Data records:
━━━━━━━━━━━━━━━━━━━━
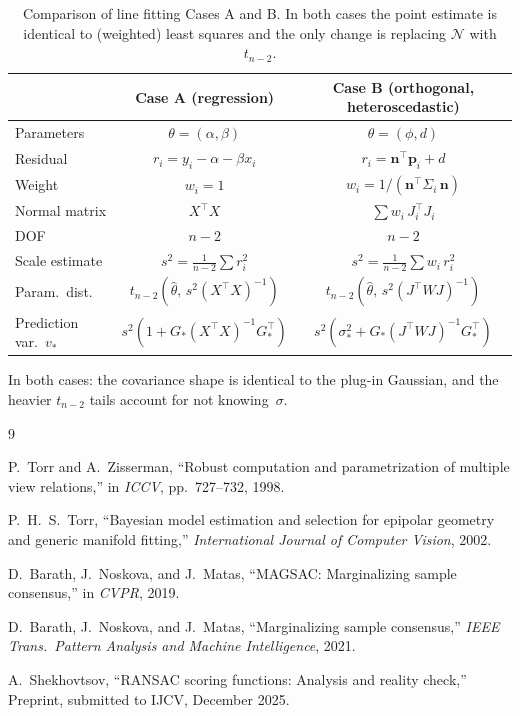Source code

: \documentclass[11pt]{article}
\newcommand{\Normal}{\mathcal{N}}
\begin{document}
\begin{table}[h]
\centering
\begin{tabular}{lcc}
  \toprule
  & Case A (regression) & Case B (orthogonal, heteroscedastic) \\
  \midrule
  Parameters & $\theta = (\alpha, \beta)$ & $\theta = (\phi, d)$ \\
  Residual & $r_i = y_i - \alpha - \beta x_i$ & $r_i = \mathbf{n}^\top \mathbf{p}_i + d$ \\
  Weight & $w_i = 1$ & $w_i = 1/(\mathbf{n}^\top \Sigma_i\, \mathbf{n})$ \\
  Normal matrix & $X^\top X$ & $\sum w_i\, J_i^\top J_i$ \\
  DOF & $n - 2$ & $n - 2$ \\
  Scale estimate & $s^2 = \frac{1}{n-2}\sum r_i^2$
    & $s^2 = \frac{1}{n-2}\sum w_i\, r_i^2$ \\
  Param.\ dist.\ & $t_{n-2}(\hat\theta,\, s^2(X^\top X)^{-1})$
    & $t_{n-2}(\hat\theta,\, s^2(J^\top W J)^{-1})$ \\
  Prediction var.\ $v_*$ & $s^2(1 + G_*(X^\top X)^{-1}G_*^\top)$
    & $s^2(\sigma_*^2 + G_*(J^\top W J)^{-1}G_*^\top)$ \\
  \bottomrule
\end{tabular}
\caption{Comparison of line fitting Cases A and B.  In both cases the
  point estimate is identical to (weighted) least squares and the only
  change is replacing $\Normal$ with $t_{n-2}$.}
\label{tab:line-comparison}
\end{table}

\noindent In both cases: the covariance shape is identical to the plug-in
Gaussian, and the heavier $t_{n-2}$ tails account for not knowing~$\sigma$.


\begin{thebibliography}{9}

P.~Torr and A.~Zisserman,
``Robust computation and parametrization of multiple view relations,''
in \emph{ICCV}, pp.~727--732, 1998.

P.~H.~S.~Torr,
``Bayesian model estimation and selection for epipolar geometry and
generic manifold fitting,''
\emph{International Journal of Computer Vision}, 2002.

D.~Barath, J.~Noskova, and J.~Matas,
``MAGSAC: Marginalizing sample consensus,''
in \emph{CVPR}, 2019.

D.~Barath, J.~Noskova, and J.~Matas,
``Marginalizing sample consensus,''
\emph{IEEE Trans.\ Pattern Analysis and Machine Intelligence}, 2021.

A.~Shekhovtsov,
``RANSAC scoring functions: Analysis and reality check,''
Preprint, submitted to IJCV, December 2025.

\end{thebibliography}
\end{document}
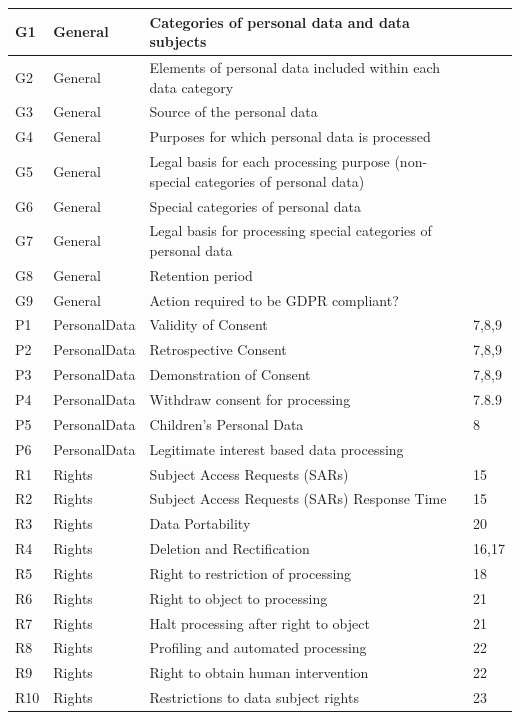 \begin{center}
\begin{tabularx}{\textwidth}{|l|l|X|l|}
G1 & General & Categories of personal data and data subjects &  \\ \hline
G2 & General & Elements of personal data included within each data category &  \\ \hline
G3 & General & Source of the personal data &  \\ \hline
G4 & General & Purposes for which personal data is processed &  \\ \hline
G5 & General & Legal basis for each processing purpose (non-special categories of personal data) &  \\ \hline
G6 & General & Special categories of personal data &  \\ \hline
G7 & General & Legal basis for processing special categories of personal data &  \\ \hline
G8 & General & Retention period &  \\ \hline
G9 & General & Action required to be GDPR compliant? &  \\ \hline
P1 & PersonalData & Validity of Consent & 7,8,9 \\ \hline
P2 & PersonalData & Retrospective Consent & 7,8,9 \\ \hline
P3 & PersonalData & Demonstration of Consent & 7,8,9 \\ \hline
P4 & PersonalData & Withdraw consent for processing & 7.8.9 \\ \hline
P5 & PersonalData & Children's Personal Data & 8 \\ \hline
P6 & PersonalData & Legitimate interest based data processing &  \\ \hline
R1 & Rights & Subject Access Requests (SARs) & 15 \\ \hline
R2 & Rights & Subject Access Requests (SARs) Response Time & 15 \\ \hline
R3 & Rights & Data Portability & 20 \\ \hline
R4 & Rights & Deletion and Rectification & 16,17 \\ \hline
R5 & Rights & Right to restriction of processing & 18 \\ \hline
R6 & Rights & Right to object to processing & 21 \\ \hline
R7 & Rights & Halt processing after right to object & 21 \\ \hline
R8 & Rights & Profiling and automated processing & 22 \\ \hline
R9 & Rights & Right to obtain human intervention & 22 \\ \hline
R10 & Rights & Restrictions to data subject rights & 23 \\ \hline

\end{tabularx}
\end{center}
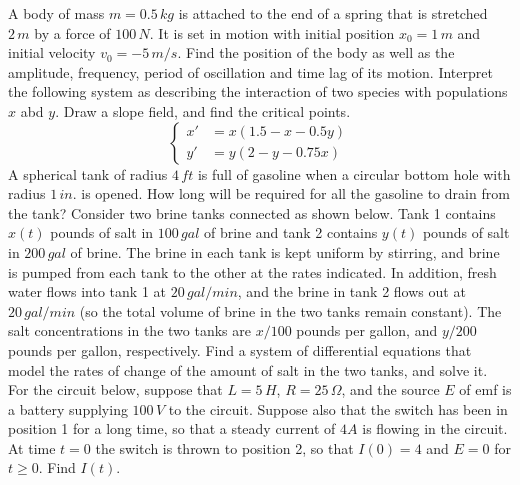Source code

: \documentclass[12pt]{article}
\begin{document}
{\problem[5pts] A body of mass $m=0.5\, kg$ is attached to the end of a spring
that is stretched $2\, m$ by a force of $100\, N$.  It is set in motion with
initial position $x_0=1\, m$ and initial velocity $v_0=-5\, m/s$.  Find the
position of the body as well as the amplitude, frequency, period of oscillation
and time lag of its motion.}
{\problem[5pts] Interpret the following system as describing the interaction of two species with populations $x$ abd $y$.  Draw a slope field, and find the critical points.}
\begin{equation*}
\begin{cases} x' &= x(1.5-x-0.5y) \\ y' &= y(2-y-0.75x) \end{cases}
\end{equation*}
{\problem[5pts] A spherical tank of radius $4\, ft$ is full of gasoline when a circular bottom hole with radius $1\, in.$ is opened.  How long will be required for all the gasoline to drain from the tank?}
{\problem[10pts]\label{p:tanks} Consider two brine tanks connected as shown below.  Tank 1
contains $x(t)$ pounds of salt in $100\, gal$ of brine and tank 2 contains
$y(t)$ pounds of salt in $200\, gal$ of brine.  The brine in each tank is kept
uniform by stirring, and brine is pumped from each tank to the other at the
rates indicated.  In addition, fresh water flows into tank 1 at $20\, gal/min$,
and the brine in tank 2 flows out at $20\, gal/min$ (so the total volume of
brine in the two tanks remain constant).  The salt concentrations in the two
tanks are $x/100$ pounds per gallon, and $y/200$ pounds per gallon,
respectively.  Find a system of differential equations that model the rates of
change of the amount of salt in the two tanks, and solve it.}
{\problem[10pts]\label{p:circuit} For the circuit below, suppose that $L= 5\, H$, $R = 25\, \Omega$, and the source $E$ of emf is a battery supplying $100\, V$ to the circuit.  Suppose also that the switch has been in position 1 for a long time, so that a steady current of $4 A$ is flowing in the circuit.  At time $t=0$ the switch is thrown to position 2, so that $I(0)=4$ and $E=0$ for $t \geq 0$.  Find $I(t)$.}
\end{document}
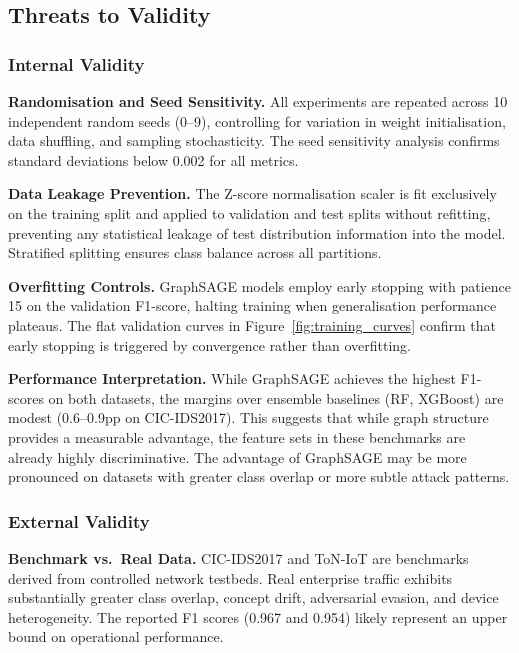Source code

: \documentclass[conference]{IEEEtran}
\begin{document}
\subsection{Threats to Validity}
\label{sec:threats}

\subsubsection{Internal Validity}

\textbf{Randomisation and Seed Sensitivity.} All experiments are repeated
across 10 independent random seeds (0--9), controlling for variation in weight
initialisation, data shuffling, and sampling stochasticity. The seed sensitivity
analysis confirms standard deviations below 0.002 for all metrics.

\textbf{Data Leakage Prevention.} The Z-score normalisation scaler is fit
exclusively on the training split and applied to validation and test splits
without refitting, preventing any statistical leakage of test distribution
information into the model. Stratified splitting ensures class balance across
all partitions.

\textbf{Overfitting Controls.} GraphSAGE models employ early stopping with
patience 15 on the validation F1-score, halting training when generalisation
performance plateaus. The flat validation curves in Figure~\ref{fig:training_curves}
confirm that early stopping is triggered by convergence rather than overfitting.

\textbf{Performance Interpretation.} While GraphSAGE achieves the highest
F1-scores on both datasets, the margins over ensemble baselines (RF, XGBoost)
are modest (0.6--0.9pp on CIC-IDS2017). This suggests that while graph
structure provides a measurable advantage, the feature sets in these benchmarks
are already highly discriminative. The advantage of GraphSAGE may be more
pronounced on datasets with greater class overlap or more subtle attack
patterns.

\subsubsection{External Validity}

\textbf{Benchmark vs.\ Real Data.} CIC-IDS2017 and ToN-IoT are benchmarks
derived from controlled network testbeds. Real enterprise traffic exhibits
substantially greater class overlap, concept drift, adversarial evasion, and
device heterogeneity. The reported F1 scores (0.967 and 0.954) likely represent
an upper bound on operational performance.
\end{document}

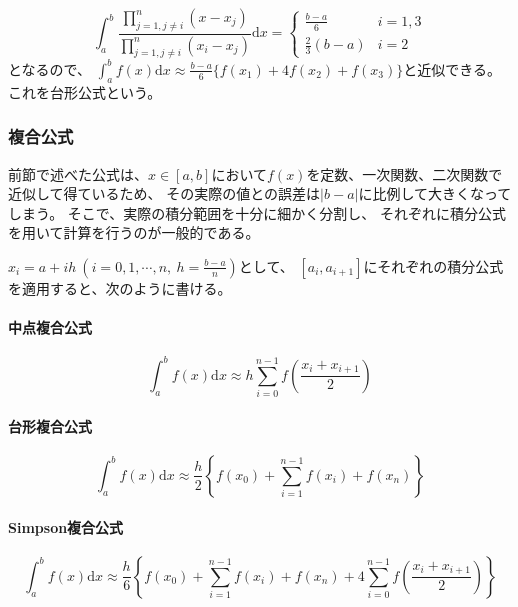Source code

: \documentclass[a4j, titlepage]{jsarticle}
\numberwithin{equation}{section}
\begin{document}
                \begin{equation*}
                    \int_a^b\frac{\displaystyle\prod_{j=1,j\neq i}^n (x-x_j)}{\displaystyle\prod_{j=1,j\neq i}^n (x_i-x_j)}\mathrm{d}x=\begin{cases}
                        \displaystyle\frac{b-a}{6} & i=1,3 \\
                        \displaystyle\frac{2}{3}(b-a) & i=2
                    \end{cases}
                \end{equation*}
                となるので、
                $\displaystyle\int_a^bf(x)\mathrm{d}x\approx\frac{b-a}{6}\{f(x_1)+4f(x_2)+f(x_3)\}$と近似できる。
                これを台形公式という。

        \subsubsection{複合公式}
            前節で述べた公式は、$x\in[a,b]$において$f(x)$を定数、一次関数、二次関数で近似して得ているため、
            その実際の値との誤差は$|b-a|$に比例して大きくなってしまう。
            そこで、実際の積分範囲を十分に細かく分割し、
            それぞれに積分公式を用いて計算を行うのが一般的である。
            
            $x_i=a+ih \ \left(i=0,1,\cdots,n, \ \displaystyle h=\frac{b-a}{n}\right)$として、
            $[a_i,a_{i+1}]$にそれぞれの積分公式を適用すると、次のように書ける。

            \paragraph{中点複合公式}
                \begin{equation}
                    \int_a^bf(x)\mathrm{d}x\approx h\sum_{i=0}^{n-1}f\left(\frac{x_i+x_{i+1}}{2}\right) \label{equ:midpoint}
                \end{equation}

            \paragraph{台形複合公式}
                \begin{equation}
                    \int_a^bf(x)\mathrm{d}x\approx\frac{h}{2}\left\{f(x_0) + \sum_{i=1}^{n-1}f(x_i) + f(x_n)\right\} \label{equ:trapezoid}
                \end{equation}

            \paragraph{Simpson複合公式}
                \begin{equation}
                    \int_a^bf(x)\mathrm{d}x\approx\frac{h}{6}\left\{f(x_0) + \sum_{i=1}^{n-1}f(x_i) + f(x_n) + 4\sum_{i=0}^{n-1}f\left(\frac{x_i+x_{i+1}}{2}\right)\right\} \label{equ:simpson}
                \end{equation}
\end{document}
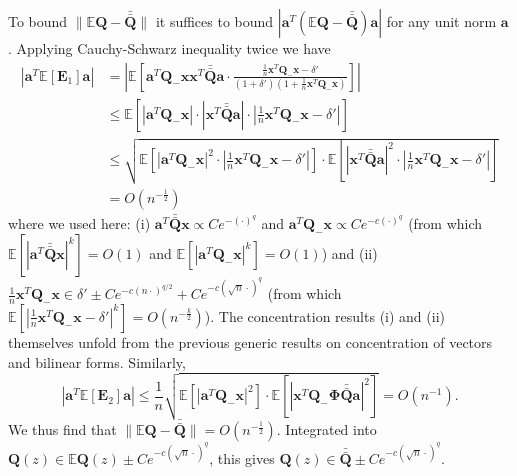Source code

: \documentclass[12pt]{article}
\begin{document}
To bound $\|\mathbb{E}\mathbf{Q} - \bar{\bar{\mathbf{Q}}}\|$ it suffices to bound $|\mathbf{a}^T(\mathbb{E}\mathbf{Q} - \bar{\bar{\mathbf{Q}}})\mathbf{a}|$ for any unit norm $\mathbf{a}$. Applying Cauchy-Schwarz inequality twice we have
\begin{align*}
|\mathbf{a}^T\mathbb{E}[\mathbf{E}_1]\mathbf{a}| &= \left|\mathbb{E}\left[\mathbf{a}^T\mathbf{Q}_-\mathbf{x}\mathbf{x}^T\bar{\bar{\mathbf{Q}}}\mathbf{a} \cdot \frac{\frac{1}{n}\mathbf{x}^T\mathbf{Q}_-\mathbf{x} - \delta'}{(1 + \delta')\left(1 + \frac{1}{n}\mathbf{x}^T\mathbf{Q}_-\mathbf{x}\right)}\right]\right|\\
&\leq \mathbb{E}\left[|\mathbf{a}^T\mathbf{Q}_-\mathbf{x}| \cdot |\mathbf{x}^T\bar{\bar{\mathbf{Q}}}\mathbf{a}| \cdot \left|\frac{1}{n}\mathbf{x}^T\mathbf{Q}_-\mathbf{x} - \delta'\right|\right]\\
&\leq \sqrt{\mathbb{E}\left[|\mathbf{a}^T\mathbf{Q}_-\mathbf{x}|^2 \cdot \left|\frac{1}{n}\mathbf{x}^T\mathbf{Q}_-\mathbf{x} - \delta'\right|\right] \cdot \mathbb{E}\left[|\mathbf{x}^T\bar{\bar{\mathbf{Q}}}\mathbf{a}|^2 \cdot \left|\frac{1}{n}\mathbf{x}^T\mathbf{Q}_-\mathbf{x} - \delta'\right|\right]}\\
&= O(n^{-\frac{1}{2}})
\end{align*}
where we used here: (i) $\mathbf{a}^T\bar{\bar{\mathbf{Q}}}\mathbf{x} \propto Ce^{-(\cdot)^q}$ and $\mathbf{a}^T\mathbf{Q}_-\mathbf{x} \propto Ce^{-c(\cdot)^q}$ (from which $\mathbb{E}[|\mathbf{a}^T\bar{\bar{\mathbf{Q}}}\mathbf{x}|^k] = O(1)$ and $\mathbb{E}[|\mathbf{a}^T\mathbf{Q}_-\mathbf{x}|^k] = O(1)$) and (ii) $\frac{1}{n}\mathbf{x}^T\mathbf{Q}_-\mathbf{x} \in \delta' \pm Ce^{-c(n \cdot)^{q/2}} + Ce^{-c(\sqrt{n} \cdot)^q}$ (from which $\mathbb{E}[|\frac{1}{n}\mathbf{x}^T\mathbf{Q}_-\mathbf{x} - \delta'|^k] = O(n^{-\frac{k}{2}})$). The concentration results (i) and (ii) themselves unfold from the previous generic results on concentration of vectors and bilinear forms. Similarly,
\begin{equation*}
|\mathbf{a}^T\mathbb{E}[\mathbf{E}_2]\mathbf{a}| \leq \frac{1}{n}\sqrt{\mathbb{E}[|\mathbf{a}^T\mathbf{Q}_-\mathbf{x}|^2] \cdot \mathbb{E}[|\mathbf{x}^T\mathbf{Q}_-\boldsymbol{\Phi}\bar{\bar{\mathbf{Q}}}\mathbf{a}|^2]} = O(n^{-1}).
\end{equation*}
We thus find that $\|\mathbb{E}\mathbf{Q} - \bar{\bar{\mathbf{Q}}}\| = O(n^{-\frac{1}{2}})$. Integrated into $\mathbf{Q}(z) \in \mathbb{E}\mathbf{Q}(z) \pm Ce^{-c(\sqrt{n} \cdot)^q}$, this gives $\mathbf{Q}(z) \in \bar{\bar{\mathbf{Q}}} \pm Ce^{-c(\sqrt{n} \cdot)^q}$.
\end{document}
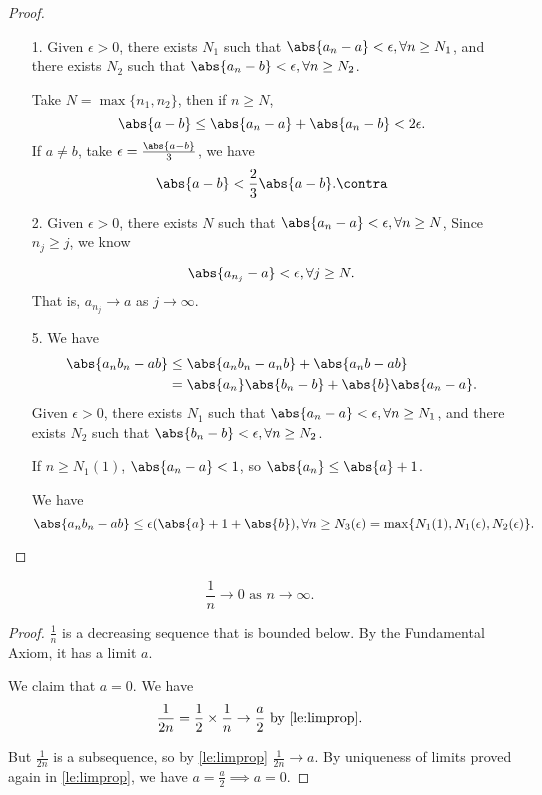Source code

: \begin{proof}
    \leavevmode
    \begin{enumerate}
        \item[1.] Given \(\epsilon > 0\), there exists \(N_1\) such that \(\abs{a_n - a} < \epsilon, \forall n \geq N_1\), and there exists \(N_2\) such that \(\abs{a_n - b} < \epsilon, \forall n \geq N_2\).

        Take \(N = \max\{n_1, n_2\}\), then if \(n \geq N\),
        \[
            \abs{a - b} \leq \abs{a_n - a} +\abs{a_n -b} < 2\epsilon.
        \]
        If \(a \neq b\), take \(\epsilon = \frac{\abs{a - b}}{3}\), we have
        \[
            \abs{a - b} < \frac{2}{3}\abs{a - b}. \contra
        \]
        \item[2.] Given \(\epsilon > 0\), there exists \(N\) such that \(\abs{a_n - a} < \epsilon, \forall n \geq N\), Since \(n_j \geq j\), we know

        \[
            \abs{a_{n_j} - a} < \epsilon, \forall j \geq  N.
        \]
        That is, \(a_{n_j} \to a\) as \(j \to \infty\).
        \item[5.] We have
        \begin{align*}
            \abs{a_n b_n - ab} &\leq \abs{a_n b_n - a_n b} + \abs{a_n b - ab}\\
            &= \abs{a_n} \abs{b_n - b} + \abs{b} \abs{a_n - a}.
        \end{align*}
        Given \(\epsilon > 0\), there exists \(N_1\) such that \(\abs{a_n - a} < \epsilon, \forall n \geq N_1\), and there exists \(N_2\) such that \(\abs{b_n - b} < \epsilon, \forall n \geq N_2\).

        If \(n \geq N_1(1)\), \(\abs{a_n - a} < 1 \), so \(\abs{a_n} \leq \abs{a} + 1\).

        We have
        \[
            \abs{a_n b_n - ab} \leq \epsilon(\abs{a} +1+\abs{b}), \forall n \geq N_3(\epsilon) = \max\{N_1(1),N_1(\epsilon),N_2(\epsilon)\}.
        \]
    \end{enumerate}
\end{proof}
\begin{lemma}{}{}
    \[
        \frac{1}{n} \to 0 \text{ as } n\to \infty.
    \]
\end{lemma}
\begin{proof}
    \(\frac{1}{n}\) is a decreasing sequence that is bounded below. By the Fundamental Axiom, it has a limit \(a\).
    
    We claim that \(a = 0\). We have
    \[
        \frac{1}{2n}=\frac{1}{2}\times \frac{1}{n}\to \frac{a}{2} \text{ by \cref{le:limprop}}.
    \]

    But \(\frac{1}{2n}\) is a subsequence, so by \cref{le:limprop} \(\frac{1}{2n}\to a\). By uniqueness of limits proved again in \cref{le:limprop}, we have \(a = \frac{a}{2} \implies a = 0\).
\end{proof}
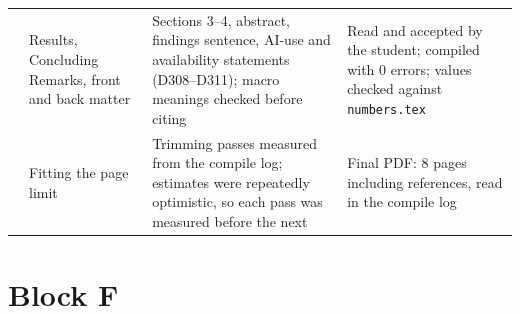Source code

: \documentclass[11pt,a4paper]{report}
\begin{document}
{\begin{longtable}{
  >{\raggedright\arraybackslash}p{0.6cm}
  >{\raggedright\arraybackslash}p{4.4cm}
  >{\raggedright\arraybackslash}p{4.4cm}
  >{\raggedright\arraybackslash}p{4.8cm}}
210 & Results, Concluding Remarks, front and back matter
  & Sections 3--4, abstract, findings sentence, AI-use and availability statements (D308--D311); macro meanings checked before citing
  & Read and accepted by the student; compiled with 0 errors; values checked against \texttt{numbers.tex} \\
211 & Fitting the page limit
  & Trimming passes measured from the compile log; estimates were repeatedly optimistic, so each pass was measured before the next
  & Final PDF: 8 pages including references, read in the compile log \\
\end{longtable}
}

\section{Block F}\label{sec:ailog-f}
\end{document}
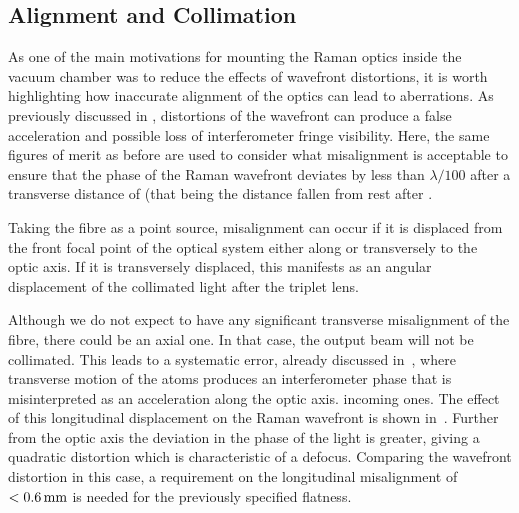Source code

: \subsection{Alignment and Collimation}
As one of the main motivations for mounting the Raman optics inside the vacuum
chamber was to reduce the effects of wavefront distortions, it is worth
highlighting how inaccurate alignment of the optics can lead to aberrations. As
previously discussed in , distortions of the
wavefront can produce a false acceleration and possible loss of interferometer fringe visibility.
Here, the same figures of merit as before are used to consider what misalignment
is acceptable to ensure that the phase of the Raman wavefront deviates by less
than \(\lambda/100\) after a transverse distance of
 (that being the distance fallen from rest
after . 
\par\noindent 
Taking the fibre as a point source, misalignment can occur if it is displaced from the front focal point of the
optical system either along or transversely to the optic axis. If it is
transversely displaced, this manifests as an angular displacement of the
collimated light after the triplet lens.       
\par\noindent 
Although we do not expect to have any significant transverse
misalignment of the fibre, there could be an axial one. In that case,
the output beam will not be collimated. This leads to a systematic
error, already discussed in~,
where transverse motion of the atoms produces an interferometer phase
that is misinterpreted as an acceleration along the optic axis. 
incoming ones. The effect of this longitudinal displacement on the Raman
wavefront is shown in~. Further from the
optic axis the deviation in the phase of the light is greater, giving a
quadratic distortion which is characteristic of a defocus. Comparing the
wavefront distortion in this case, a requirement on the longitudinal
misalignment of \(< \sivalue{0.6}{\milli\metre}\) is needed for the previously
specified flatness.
━━━━━━━━━━━━━━━━━━━━
Gather from the entries above all lines that include the string "than".

confirm that early stopping is triggered by convergence rather than overfitting.
than \(\lambda/100\) after a transverse distance of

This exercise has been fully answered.